We pressed ourselves up against the metal railing as the jamboree poured down the street. Thousands of red and green and yellow feathers, batons flying through the air and Katy Perry blaring out the speakers. There were drag queens glazed in make-up, politicians waving from floats, gay and lesbian couples strolling, smiling with their kids cheering on their shoulders. It was a blue warm summer afternoon and the air was filled with bliss.
We had a banner draped across the fence that said we were sorry. We wore shirts that said we were sorry. We held signs that said God loves you. We apologized for the how the church has hurt them, hurt some in our group, hurt me.
Not ten feet behind us, in a ring of police protection, were other signs. Ten foot tall banners. They were plastered with scripture and phrases like “Penis Perverts” and “Anal Addicts” and “Labia Lickers”. There were roughly fifteen of them, three of whom had megaphones, and one of them with a step ladder and thick black glasses. They took their turns barking out:
“SMOKE! HELL! SMOKE! You know what’s coming!!! God is going to burn you up! destroy you!”
“YOU ARE SICK! You sir, are a walking example of AIDS! YOU PERVERT! YOU ARE NOT NORMAL, YOU’RE A FREAK!”
“You hate GOD! You hate GOD! You hate GOD! You hate GOD”
“Shame on you! Shame on you! SHAME ON YOU!”
A lesbian couple approached the police perimeter, just below the man on the step ladder, yelling back at him. He smiled and sang.
“YOU ARE FILTHY WHORES! WHORES WHORES WHORES! But you know what? Even Jesus can save a little whore like you, REPENT YOU WHORES!”
Everybody knew these guys were jack-asses. They were hateful, crude, and yes, Evil. They were Westboro without the flag burning. As a group of gay veterans marched down the Parade, they screeched:
“YOU ARE NOT SOLDIERS! YOU ARE PERVERTS! YOU ARE NOT SOLDIERS! SHAME ON YOU!”

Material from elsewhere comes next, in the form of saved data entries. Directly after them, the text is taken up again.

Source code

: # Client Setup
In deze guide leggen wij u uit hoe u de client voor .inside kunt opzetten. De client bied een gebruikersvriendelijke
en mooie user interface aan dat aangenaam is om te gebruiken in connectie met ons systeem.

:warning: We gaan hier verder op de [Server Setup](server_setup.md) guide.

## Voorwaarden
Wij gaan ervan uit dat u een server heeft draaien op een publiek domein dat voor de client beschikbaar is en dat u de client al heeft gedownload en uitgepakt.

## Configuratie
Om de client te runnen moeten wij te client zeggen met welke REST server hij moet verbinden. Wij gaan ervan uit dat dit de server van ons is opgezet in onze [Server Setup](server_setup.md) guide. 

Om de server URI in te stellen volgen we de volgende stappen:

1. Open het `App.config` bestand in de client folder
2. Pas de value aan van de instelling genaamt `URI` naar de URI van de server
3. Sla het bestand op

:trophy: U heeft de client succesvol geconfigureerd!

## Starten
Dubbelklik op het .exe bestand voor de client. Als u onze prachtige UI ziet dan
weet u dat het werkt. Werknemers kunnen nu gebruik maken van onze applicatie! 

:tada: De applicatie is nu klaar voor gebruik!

And even though you knew they weren’t really representing God, you felt dirty all over. Hours of hearing “SHAME ON YOU!” replays in your head and burns you with rage to the point where you start to think that breaking through the police to beat the snot out of them will be the only thing to bring you peace.
But then, there was this group of girls rollerblading down the street.
They had rainbow streamers in their hair and wore tasteful tank tops and gym shorts. One of them, this beautiful young woman was near the back. She was giggling happy, twirling in circles, gliding back and forth across the street- and I don’t know how to explain the expression on her face when she saw the protesters but it was like the air was sucked straight out of her.
She was trying to shake it off, looking hard at the ground, but the congested parade had to come to a halt and she had to just stand there. She had to stand before a mob shrieking out whore! and pervert! and Hell! Hell! Hell! She had to stand there, exposed, breathless, unable to get away.
Her eyes dropped to our sign and with a furrowed brow, she read it. She tilted her head- perplexed, and read it again and again and again and then looked up at us smiling at her. This wave of emotion flushed through her face and it was so rare. The kind where you can see the beating heart in the creases of her forehead and the sparkle of her eyes. She started nodding, weeping, choking out a proud smile.
And then she really hugged us.
Like the purest most desperate kind of hug.
She whispered thank you, thank you and then skated backwards, sizing up the sign and crying all over again. A friend tugged at her arm as the parade began moving again. But she stayed for just a few moments longer. God Loves You, God Loves You.
I had to step away. I fled past the protesters shrieking in my ears, down an emptier street where I could crash on a curb and cry. I didn’t have any clear thoughts, no prayers were said, it was just an erupting of emotions and a steadying of my breath, because maybe this is the closest I’ve ever been to Jesus.
Standing at that fence, holding that girl, in a gust of piercing barbs, love swept in and stole the stage. It was louder than their megaphones and their curses. It was faster and struck deeper than anything ever could. A love so beautiful that it stops us in our skates and draws tears from our eyes. That is gospel, my friends, that is God.
And I know that these protesters don’t reflect many of the serious disagreements about sexuality within Christianity, but the bombastic slurs are the same I once leveled at myself. The same ones many of us did. The shame that overcame us like a fever and then, the surprise of Christ who came to call us good. Loved. Liked. Accepted. Created. Wept for. Rejoiced over. Loved. Loved. Loved. Loved. LOVED.
And at some point, it hit me that all this hugging and holding was for me too. I was placing my fingers over those hurt places, cleaning them with the reality that God is crazy over me. He delights in me. He made me. He holds me.
He died by lash, nail and suffocation, whispering the name of that girl in his final breaths. And she heard it. In the middle of it all, she heard it. It drew her in.